• **What is needed**:
Each record below should be returned exactly, with its pictures left out.

• **Extracted entries**:
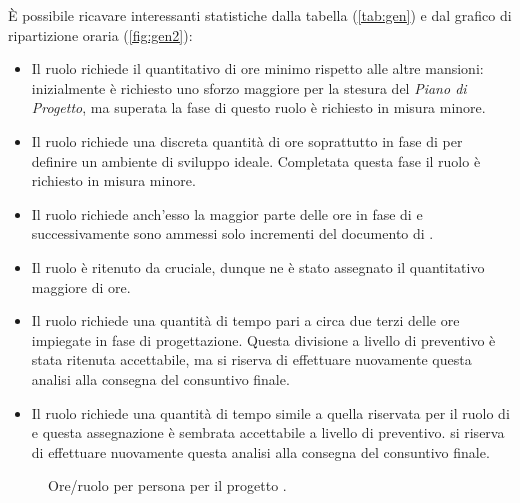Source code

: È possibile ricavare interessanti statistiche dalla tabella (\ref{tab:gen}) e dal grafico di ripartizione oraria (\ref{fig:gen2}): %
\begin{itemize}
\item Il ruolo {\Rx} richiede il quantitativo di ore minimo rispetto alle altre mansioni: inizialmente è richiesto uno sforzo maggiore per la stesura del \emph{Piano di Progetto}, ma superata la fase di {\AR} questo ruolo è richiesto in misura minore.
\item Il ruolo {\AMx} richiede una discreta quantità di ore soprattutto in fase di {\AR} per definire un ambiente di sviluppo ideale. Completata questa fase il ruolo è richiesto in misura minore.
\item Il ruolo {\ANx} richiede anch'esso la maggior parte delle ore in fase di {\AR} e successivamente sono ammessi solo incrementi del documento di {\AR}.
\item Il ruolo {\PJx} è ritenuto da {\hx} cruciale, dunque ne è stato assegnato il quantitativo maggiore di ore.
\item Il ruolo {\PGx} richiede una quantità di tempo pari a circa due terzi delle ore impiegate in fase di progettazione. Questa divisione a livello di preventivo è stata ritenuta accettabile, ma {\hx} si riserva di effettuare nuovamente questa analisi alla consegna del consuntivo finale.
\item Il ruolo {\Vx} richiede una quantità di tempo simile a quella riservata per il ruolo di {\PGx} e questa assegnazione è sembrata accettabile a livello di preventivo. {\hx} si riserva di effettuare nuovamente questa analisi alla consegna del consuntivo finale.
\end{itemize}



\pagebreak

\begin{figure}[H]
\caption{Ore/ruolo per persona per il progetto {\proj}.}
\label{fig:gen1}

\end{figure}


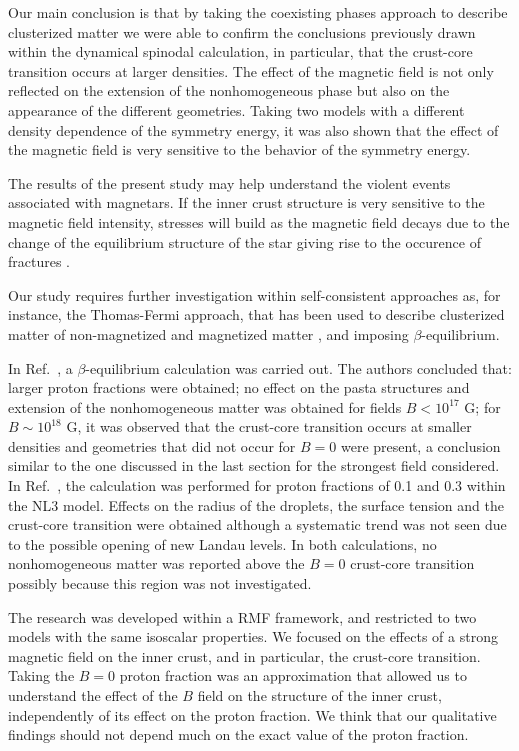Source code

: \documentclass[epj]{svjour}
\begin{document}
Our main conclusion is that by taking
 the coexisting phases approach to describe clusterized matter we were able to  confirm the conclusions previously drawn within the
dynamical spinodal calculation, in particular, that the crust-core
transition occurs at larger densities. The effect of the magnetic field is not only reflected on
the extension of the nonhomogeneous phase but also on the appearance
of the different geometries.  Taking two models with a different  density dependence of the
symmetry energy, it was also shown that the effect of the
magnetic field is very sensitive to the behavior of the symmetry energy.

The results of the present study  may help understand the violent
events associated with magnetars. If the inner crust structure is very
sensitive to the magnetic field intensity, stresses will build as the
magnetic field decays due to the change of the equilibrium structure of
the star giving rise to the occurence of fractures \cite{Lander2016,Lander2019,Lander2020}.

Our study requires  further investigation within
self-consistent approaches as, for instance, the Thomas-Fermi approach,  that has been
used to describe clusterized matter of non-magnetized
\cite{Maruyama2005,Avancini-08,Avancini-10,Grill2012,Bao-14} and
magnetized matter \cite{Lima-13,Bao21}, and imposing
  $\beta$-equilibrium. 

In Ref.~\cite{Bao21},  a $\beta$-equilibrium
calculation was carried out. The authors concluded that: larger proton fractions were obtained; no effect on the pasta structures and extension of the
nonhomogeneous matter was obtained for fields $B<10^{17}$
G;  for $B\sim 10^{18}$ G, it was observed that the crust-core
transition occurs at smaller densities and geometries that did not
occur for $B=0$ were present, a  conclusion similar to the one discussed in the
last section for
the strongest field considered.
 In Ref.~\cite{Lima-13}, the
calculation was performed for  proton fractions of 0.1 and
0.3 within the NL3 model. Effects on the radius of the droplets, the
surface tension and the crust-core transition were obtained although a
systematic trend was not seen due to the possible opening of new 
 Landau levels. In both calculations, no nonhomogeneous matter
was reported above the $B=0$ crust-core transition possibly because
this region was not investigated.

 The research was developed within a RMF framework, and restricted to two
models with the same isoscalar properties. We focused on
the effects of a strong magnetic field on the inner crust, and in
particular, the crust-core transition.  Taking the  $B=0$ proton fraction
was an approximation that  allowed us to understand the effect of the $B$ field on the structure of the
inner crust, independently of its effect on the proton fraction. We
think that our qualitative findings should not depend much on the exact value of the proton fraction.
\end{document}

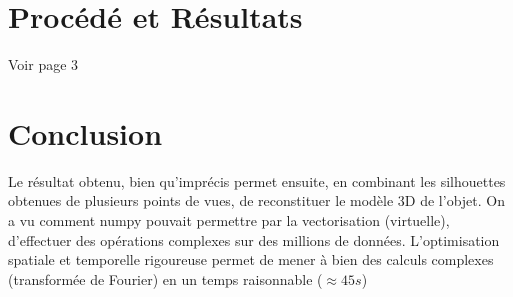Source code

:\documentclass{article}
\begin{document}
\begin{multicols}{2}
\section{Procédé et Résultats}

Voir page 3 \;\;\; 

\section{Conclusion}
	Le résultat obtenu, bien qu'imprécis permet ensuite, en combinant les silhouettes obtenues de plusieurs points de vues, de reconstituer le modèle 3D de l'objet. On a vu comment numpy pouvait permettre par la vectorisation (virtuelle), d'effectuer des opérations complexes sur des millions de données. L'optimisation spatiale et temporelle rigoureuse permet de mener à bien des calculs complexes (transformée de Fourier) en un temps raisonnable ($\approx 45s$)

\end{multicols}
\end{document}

• **Output below**:
Source code

: È possibile ricavare interessanti statistiche dalla tabella (\ref{tab:gen}) e dal grafico di ripartizione oraria (\ref{fig:gen2}): %
\begin{itemize}
\item Il ruolo {\Rx} richiede il quantitativo di ore minimo rispetto alle altre mansioni: inizialmente è richiesto uno sforzo maggiore per la stesura del \emph{Piano di Progetto}, ma superata la fase di {\AR} questo ruolo è richiesto in misura minore.
\item Il ruolo {\AMx} richiede una discreta quantità di ore soprattutto in fase di {\AR} per definire un ambiente di sviluppo ideale. Completata questa fase il ruolo è richiesto in misura minore.
\item Il ruolo {\ANx} richiede anch'esso la maggior parte delle ore in fase di {\AR} e successivamente sono ammessi solo incrementi del documento di {\AR}.
\item Il ruolo {\PJx} è ritenuto da {\hx} cruciale, dunque ne è stato assegnato il quantitativo maggiore di ore.
\item Il ruolo {\PGx} richiede una quantità di tempo pari a circa due terzi delle ore impiegate in fase di progettazione. Questa divisione a livello di preventivo è stata ritenuta accettabile, ma {\hx} si riserva di effettuare nuovamente questa analisi alla consegna del consuntivo finale.
\item Il ruolo {\Vx} richiede una quantità di tempo simile a quella riservata per il ruolo di {\PGx} e questa assegnazione è sembrata accettabile a livello di preventivo. {\hx} si riserva di effettuare nuovamente questa analisi alla consegna del consuntivo finale.
\end{itemize}



\pagebreak

\begin{figure}[H]
\caption{Ore/ruolo per persona per il progetto {\proj}.}
\label{fig:gen1}

\end{figure}


Source code

: \documentclass[epj]{svjour}
\begin{document}
Our main conclusion is that by taking
 the coexisting phases approach to describe clusterized matter we were able to  confirm the conclusions previously drawn within the
dynamical spinodal calculation, in particular, that the crust-core
transition occurs at larger densities. The effect of the magnetic field is not only reflected on
the extension of the nonhomogeneous phase but also on the appearance
of the different geometries.  Taking two models with a different  density dependence of the
symmetry energy, it was also shown that the effect of the
magnetic field is very sensitive to the behavior of the symmetry energy.

The results of the present study  may help understand the violent
events associated with magnetars. If the inner crust structure is very
sensitive to the magnetic field intensity, stresses will build as the
magnetic field decays due to the change of the equilibrium structure of
the star giving rise to the occurence of fractures \cite{Lander2016,Lander2019,Lander2020}.

Our study requires  further investigation within
self-consistent approaches as, for instance, the Thomas-Fermi approach,  that has been
used to describe clusterized matter of non-magnetized
\cite{Maruyama2005,Avancini-08,Avancini-10,Grill2012,Bao-14} and
magnetized matter \cite{Lima-13,Bao21}, and imposing
  $\beta$-equilibrium. 

In Ref.~\cite{Bao21},  a $\beta$-equilibrium
calculation was carried out. The authors concluded that: larger proton fractions were obtained; no effect on the pasta structures and extension of the
nonhomogeneous matter was obtained for fields $B<10^{17}$
G;  for $B\sim 10^{18}$ G, it was observed that the crust-core
transition occurs at smaller densities and geometries that did not
occur for $B=0$ were present, a  conclusion similar to the one discussed in the
last section for
the strongest field considered.
 In Ref.~\cite{Lima-13}, the
calculation was performed for  proton fractions of 0.1 and
0.3 within the NL3 model. Effects on the radius of the droplets, the
surface tension and the crust-core transition were obtained although a
systematic trend was not seen due to the possible opening of new 
 Landau levels. In both calculations, no nonhomogeneous matter
was reported above the $B=0$ crust-core transition possibly because
this region was not investigated.

 The research was developed within a RMF framework, and restricted to two
models with the same isoscalar properties. We focused on
the effects of a strong magnetic field on the inner crust, and in
particular, the crust-core transition.  Taking the  $B=0$ proton fraction
was an approximation that  allowed us to understand the effect of the $B$ field on the structure of the
inner crust, independently of its effect on the proton fraction. We
think that our qualitative findings should not depend much on the exact value of the proton fraction.
\end{document}

Source code

:\documentclass{article}
\begin{document}
\begin{multicols}{2}
\section{Procédé et Résultats}

Voir page 3 \;\;\; 

\section{Conclusion}
	Le résultat obtenu, bien qu'imprécis permet ensuite, en combinant les silhouettes obtenues de plusieurs points de vues, de reconstituer le modèle 3D de l'objet. On a vu comment numpy pouvait permettre par la vectorisation (virtuelle), d'effectuer des opérations complexes sur des millions de données. L'optimisation spatiale et temporelle rigoureuse permet de mener à bien des calculs complexes (transformée de Fourier) en un temps raisonnable ($\approx 45s$)

\end{multicols}
\end{document}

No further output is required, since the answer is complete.